As we head into vacation season, we often get questions related to GST/HST on cottage or vacation property rentals using services such as Airbnb. For example: “I purchased a cottage that is closing on June 1st. I plan to rent this out for short-term rentals on Airbnb. I am also planning to turn another cottage I own from personal use to Airbnb rentals. What are the GST/HST implications of this?”
How the cottage or vacation property will be used – short- or long-term rentals
When considering how GST/HST applies to a vacation property, you must be aware of the primary use of the property. Is this a residential property (longer-term rentals or personal use) or a commercial property (shorter-term rentals)?
- Residential property – this would be longer-term continuous use of the property. It can be occupied as a principal residence or a vacation property but without pause in the tenancy. Generally these leases are exempt of GST/HST and the purchase or sale of the property would be exempt of GST/HST.
- Commercial property – this would include shorter-term rentals, less than 30 days in length. For example, a cottage property where you are renting it out under-30 day stays, through services such as Airbnb.

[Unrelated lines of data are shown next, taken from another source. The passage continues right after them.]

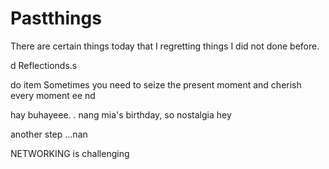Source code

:# Pastthings

There are certain things today that I regretting things I did not done before.

d
Reflectionds.s


do item
Sometimes you need to seize the present moment and cherish every moment ee
nd

hay buhayeee.
.
nang mia's birthday, so nostalgia
hey


another step ...nan

NETWORKING is challenging 
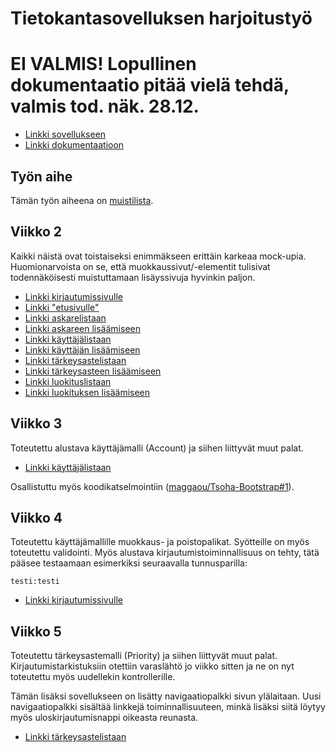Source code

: # Tietokantasovelluksen harjoitustyö

# EI VALMIS! Lopullinen dokumentaatio pitää vielä tehdä, valmis tod. näk. 28.12.

* [Linkki sovellukseen](https://melker.users.cs.helsinki.fi/uni-tsoha/)
* [Linkki dokumentaatioon](https://github.com/meklu/uni-tsoha/blob/master/doc/dokumentaatio.pdf)

## Työn aihe

Tämän työn aiheena on [muistilista](http://advancedkittenry.github.io/suunnittelu_ja_tyoymparisto/aiheet/Muistilista.html).

## Viikko 2

Kaikki näistä ovat toistaiseksi enimmäkseen erittäin karkeaa mock-upia.
Huomionarvoista on se, että muokkaussivut/-elementit tulisivat todennäköisesti
muistuttamaan lisäyssivuja hyvinkin paljon.

* [Linkki kirjautumissivulle](https://melker.users.cs.helsinki.fi/uni-tsoha/mock/login)
* [Linkki "etusivulle"](https://melker.users.cs.helsinki.fi/uni-tsoha/mock/dash)
* [Linkki askarelistaan](https://melker.users.cs.helsinki.fi/uni-tsoha/mock/tasks)
* [Linkki askareen lisäämiseen](https://melker.users.cs.helsinki.fi/uni-tsoha/mock/tasks/add)
* [Linkki käyttäjälistaan](https://melker.users.cs.helsinki.fi/uni-tsoha/mock/users)
* [Linkki käyttäjän lisäämiseen](https://melker.users.cs.helsinki.fi/uni-tsoha/mock/users/add)
* [Linkki tärkeysastelistaan](https://melker.users.cs.helsinki.fi/uni-tsoha/mock/priorities)
* [Linkki tärkeysasteen lisäämiseen](https://melker.users.cs.helsinki.fi/uni-tsoha/mock/priorities/add)
* [Linkki luokituslistaan](https://melker.users.cs.helsinki.fi/uni-tsoha/mock/categories)
* [Linkki luokituksen lisäämiseen](https://melker.users.cs.helsinki.fi/uni-tsoha/mock/categories/add)

## Viikko 3

Toteutettu alustava käyttäjämalli (Account) ja siihen liittyvät muut palat.

* [Linkki käyttäjälistaan](https://melker.users.cs.helsinki.fi/uni-tsoha/accounts)

Osallistuttu myös koodikatselmointiin ([maggaou/Tsoha-Bootstrap#1](https://github.com/maggaou/Tsoha-Bootstrap/issues/1)).

## Viikko 4

Toteutettu käyttäjämallille muokkaus- ja poistopalikat. Syötteille on myös
toteutettu validointi. Myös alustava kirjautumistoiminnallisuus on tehty,
tätä pääsee testaamaan esimerkiksi seuraavalla tunnusparilla:

    testi:testi

* [Linkki kirjautumissivulle](https://melker.users.cs.helsinki.fi/uni-tsoha/login)

## Viikko 5

Toteutettu tärkeysastemalli (Priority) ja siihen liittyvät muut palat.
Kirjautumistarkistuksiin otettiin varaslähtö jo viikko sitten ja ne on
nyt toteutettu myös uudellekin kontrollerille.

Tämän lisäksi sovellukseen on lisätty navigaatiopalkki sivun ylälaitaan. Uusi
navigaatiopalkki sisältää linkkejä toiminnallisuuteen, minkä lisäksi siitä
löytyy myös uloskirjautumisnappi oikeasta reunasta.

* [Linkki tärkeysastelistaan](https://melker.users.cs.helsinki.fi/uni-tsoha/priorities)
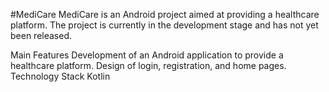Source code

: #MediCare
MediCare is an Android project aimed at providing a healthcare platform. The project is currently in the development stage and has not yet been released.

Main Features
Development of an Android application to provide a healthcare platform.
Design of login, registration, and home pages.
Technology Stack
Kotlin
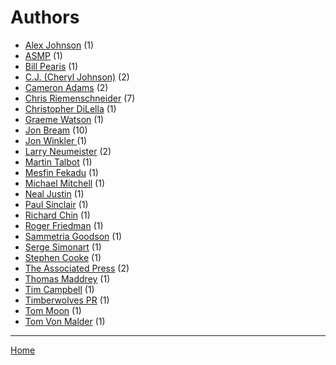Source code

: # Authors

  * [Alex Johnson](./alex-johnson/) (1)
  * [ASMP](./asmp/) (1)
  * [Bill Pearis](./bill-pearis/) (1)
  * [C.J. (Cheryl Johnson)](./c-j-cheryl-johnson/) (2)
  * [Cameron Adams](./cameron-adams/) (2)
  * [Chris Riemenschneider](./chris-riemenschneider/) (7)
  * [Christopher DiLella](./christopher-dilella/) (1)
  * [Graeme Watson](./graeme-watson/) (1)
  * [Jon Bream](./jon-bream/) (10)
  * [Jon Winkler ](./jon-winkler/) (1)
  * [Larry Neumeister](./larry-neumeister/) (2)
  * [Martin Talbot](./martin-talbot/) (1)
  * [Mesfin Fekadu](./mesfin-fekadu/) (1)
  * [Michael Mitchell](./michael-mitchell/) (1)
  * [Neal Justin](./neal-justin/) (1)
  * [Paul Sinclair](./paul-sinclair/) (1)
  * [Richard Chin](./richard-chin/) (1)
  * [Roger Friedman](./roger-friedman/) (1)
  * [Sammetria Goodson](./sammetria-goodson/) (1)
  * [Serge Simonart](./serge-simonart/) (1)
  * [Stephen Cooke](./stephen-cooke/) (1)
  * [The Associated Press](./the-associated-press/) (2)
  * [Thomas Maddrey](./thomas-maddrey/) (1)
  * [Tim Campbell](./tim-campbell/) (1)
  * [Timberwolves PR](./timberwolves-pr/) (1)
  * [Tom Moon](./tom-moon/) (1)
  * [Tom Von Malder](./tom-von-malder/) (1)

----

[Home](../)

Changing a cottage or vacation property from residential to commercial: GST/HST
Where a property changes from a residential property to a commercial property, such as your purchase of the cottage to turn it into an Airbnb rental, there are no GST/HST implications other than allowing for GST/HST paid on the purchase of the property to be recovered. Given you did not pay GST/HST, this is not an issue.
Changing a cottage or vacation property from commercial to residential or selling: GST/HST
Where the problem arises is in the future, when you either change the use of the property from commercial to residential or sell the property. Where you change the use of the property there is a deemed sale of the property at current fair market value and GST/HST is payable. A rebate may be available to offset some of the GST/HST.
Below is a mathematical representation for a property purchased in Ontario:
Rent it for short-term rentals for one year.
|FMV one year from now||$550,000
You start to rent it as a long-term rental
|HST Owing||$71,500 ($550,000 * 13%)|
In Ontario, a rebate may be available if the property is going to be occupied as a principal residence.
In this example a purchaser in Ontario would have made $65,000 on the appreciation of the property, but owed $71,500 in GST/HST. On GST/HST alone, the property would be sold at a loss of $6,500. (This does not take into account other taxes, transaction fees, and so on.)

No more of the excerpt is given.